╭─ Dataset extract

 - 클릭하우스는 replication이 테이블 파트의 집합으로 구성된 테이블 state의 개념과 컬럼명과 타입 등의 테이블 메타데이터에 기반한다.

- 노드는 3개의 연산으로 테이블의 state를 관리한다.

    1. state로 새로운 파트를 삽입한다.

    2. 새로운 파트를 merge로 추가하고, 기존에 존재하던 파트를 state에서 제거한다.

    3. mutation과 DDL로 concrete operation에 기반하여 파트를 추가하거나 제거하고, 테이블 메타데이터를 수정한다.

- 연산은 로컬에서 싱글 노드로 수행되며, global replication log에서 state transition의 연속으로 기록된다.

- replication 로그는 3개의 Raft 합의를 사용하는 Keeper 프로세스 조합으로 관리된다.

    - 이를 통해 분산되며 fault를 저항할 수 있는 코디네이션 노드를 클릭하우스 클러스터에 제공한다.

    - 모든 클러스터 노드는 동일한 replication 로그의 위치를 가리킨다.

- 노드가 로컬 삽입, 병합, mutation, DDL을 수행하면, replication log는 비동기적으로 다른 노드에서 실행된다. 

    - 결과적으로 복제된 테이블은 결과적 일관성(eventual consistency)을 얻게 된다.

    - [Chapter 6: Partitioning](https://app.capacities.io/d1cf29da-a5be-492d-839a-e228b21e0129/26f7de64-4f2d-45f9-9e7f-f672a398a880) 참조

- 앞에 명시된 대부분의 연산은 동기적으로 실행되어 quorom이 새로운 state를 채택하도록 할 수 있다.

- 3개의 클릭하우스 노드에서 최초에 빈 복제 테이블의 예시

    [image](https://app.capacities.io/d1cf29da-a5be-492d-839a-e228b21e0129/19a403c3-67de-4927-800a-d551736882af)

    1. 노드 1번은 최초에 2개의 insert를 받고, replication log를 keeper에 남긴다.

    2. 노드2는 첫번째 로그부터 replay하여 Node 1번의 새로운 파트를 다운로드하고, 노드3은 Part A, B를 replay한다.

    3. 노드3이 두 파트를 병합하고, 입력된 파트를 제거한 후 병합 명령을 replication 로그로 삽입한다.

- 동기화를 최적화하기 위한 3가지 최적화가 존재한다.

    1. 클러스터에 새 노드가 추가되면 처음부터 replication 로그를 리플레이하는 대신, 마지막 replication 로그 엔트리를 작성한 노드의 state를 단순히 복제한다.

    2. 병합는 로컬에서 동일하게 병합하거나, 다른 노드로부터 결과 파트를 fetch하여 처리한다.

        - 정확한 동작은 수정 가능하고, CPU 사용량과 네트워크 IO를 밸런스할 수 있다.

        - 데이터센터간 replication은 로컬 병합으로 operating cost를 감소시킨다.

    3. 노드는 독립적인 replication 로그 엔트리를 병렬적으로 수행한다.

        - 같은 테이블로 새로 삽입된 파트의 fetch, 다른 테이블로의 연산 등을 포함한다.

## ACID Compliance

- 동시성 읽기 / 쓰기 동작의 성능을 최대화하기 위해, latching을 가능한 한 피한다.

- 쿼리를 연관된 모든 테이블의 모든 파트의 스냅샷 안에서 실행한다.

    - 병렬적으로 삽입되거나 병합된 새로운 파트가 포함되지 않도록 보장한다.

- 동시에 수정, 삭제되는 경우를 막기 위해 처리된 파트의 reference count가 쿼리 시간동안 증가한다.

╰─

What is being asked — Every line of the entries above that holds "삽입한다" should be copied out.

Exercise response —
    1. state로 새로운 파트를 삽입한다.
    3. 노드3이 두 파트를 병합하고, 입력된 파트를 제거한 후 병합 명령을 replication 로그로 삽입한다.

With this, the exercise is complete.